▶ Task requirements: Transcribe all of the data, leaving nothing out and changing nothing.

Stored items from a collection
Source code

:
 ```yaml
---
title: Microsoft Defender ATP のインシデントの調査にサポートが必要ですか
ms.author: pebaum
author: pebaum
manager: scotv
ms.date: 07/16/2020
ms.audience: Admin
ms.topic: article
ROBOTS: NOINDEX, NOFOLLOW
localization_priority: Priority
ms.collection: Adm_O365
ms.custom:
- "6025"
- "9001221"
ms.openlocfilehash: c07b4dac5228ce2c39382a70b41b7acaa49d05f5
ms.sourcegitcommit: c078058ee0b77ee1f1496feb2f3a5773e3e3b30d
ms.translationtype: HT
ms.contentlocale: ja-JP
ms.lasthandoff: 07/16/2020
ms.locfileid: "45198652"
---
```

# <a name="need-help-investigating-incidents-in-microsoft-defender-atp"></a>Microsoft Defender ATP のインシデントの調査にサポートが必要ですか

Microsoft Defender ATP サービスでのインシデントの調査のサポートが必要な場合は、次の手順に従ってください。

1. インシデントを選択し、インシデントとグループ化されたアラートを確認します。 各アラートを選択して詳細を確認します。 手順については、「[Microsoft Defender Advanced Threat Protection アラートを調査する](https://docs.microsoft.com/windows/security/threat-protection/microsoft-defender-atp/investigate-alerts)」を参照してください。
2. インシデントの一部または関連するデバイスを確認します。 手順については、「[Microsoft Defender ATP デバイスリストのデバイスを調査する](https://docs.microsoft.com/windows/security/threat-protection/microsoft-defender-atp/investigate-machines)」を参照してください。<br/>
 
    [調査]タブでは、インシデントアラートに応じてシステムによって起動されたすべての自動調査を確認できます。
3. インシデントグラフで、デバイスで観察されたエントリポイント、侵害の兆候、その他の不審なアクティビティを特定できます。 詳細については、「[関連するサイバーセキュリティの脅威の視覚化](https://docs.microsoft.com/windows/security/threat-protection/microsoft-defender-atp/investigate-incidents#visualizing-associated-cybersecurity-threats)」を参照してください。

▶ Answer to this exercise:
Source code

:
 ```yaml
---
title: Microsoft Defender ATP のインシデントの調査にサポートが必要ですか
ms.author: pebaum
author: pebaum
manager: scotv
ms.date: 07/16/2020
ms.audience: Admin
ms.topic: article
ROBOTS: NOINDEX, NOFOLLOW
localization_priority: Priority
ms.collection: Adm_O365
ms.custom:
- "6025"
- "9001221"
ms.openlocfilehash: c07b4dac5228ce2c39382a70b41b7acaa49d05f5
ms.sourcegitcommit: c078058ee0b77ee1f1496feb2f3a5773e3e3b30d
ms.translationtype: HT
ms.contentlocale: ja-JP
ms.lasthandoff: 07/16/2020
ms.locfileid: "45198652"
---
```

# <a name="need-help-investigating-incidents-in-microsoft-defender-atp"></a>Microsoft Defender ATP のインシデントの調査にサポートが必要ですか

Microsoft Defender ATP サービスでのインシデントの調査のサポートが必要な場合は、次の手順に従ってください。

1. インシデントを選択し、インシデントとグループ化されたアラートを確認します。 各アラートを選択して詳細を確認します。 手順については、「[Microsoft Defender Advanced Threat Protection アラートを調査する](https://docs.microsoft.com/windows/security/threat-protection/microsoft-defender-atp/investigate-alerts)」を参照してください。
2. インシデントの一部または関連するデバイスを確認します。 手順については、「[Microsoft Defender ATP デバイスリストのデバイスを調査する](https://docs.microsoft.com/windows/security/threat-protection/microsoft-defender-atp/investigate-machines)」を参照してください。<br/>
 
    [調査]タブでは、インシデントアラートに応じてシステムによって起動されたすべての自動調査を確認できます。
3. インシデントグラフで、デバイスで観察されたエントリポイント、侵害の兆候、その他の不審なアクティビティを特定できます。 詳細については、「[関連するサイバーセキュリティの脅威の視覚化](https://docs.microsoft.com/windows/security/threat-protection/microsoft-defender-atp/investigate-incidents#visualizing-associated-cybersecurity-threats)」を参照してください。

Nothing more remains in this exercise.